Aim of the task: From the records below, please repeat exactly the line that has "- Modelo LLM", the line that has "Este app está", and every line between them, and nothing else.

── Provided data

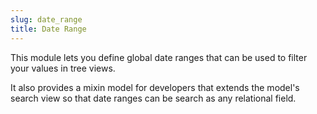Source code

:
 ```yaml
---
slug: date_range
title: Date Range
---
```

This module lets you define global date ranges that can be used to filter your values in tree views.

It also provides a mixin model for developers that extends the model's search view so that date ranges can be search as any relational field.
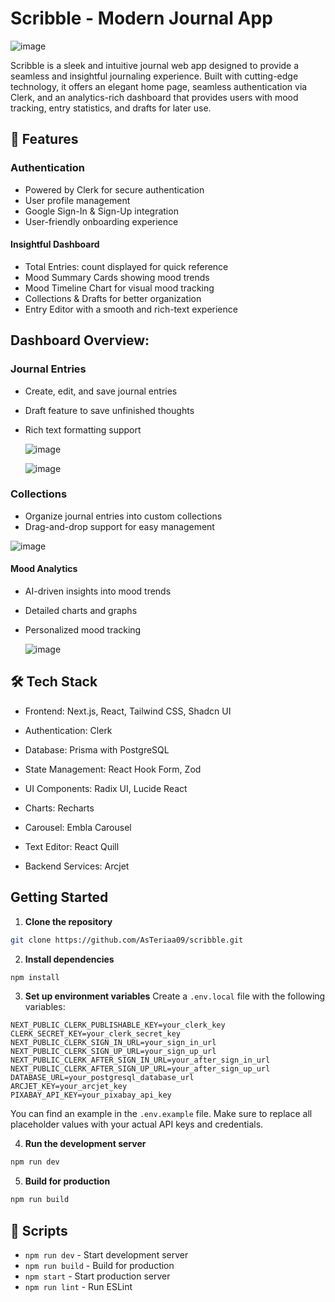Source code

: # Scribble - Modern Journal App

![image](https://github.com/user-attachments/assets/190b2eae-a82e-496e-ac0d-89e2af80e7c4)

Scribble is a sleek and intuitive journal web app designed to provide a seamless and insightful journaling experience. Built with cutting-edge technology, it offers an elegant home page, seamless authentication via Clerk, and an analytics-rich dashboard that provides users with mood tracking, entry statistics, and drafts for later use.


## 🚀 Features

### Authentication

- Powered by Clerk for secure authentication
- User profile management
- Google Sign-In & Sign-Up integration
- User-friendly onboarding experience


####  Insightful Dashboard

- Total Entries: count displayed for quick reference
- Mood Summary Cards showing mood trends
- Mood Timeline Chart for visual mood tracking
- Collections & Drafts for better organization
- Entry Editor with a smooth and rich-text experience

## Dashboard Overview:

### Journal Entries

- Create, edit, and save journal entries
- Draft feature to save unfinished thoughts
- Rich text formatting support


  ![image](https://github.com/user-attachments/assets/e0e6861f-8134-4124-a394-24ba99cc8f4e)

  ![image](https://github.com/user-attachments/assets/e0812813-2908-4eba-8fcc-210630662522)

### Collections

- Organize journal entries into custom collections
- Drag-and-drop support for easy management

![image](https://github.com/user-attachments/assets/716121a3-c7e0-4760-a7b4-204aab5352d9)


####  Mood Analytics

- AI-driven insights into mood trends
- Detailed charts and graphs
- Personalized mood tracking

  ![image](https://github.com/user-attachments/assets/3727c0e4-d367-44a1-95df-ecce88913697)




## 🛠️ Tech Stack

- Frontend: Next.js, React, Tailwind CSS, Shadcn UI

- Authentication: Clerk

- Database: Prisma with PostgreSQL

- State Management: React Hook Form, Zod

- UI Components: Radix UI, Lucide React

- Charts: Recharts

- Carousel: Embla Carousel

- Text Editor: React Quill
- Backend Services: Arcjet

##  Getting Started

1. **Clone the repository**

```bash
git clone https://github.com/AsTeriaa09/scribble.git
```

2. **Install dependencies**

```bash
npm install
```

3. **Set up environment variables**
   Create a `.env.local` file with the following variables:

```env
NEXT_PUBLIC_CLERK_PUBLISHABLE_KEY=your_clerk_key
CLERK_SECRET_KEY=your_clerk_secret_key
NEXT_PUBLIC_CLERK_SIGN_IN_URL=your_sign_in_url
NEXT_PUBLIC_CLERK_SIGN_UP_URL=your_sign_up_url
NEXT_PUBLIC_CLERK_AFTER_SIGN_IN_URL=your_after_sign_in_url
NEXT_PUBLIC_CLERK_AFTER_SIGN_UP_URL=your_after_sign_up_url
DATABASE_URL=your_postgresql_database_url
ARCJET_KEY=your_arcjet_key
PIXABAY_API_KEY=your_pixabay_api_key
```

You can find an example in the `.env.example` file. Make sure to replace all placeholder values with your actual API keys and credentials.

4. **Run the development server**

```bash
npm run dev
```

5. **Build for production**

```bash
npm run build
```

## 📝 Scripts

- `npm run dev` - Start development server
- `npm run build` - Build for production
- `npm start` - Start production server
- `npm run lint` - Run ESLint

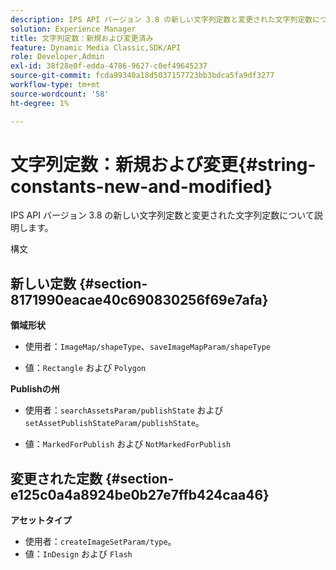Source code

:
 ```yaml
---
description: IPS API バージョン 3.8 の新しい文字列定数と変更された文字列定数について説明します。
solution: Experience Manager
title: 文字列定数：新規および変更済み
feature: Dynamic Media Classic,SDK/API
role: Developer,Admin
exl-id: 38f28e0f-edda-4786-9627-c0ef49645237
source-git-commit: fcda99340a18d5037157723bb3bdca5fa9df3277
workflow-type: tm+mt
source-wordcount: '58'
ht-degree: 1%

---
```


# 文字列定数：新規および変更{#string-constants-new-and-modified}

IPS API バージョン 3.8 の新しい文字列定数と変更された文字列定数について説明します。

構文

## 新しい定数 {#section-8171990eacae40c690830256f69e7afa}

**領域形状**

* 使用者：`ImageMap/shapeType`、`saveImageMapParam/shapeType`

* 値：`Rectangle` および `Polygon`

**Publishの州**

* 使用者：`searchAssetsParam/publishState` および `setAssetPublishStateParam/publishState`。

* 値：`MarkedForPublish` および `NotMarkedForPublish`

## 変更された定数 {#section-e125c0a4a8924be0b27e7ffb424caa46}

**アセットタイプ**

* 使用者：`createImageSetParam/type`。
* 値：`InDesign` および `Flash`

────
── Provided data

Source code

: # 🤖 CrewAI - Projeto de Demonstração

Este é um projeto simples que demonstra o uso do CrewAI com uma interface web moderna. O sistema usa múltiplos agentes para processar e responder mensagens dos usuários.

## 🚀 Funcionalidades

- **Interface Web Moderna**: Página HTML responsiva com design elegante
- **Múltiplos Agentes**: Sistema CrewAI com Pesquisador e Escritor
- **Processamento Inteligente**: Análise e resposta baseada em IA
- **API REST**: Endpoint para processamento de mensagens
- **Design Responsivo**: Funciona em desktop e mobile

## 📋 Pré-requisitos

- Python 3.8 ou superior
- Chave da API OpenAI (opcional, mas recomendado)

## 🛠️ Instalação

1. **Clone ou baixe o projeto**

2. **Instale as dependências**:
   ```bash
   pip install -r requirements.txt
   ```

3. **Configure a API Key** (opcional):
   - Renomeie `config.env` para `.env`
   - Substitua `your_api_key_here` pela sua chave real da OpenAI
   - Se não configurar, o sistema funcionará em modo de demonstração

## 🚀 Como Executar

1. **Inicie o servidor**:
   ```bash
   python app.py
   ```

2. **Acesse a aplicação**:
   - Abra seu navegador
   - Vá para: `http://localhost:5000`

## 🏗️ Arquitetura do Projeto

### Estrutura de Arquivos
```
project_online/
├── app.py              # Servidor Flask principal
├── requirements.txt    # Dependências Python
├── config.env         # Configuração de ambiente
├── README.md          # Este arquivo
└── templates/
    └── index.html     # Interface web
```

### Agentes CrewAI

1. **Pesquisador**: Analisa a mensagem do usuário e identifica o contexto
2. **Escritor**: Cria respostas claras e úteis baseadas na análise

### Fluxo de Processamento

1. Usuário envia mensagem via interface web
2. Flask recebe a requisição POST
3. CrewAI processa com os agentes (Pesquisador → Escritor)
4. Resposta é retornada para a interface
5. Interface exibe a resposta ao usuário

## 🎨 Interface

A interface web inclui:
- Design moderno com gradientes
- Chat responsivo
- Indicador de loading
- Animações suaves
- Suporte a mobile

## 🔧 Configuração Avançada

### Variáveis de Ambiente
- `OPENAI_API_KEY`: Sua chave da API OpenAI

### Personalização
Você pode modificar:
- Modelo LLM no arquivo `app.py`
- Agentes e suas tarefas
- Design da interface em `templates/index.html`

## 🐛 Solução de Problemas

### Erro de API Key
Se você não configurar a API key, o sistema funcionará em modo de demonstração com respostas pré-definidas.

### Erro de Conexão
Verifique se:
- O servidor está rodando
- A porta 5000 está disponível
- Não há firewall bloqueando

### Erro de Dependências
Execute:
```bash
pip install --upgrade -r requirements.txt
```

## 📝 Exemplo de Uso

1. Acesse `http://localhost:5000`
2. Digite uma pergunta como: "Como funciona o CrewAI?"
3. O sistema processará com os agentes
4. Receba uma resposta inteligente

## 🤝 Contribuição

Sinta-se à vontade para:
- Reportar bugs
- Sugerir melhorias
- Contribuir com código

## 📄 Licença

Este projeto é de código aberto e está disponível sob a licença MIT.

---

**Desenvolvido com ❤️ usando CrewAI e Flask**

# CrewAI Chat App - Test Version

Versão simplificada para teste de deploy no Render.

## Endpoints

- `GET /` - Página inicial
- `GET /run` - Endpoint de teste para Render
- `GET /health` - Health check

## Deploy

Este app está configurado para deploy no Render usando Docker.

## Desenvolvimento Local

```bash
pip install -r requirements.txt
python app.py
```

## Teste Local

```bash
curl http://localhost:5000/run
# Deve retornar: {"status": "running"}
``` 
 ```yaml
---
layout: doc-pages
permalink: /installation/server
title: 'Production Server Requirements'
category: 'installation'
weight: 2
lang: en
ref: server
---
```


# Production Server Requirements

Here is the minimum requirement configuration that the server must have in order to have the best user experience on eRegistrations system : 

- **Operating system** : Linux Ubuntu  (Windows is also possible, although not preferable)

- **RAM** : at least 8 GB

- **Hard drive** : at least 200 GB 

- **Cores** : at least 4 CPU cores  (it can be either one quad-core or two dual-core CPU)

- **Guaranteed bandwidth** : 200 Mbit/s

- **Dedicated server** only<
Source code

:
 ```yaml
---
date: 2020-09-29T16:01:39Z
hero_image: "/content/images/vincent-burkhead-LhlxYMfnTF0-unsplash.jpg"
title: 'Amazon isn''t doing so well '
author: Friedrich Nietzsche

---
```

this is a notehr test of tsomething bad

────

Answer box:
- Modelo LLM no arquivo `app.py`
- Agentes e suas tarefas
- Design da interface em `templates/index.html`

## 🐛 Solução de Problemas

### Erro de API Key
Se você não configurar a API key, o sistema funcionará em modo de demonstração com respostas pré-definidas.

### Erro de Conexão
Verifique se:
- O servidor está rodando
- A porta 5000 está disponível
- Não há firewall bloqueando

### Erro de Dependências
Execute:
```bash
pip install --upgrade -r requirements.txt
```

## 📝 Exemplo de Uso

1. Acesse `http://localhost:5000`
2. Digite uma pergunta como: "Como funciona o CrewAI?"
3. O sistema processará com os agentes
4. Receba uma resposta inteligente

## 🤝 Contribuição

Sinta-se à vontade para:
- Reportar bugs
- Sugerir melhorias
- Contribuir com código

## 📄 Licença

Este projeto é de código aberto e está disponível sob a licença MIT.

---

**Desenvolvido com ❤️ usando CrewAI e Flask**

# CrewAI Chat App - Test Version

Versão simplificada para teste de deploy no Render.

## Endpoints

- `GET /` - Página inicial
- `GET /run` - Endpoint de teste para Render
- `GET /health` - Health check

## Deploy

Este app está configurado para deploy no Render usando Docker.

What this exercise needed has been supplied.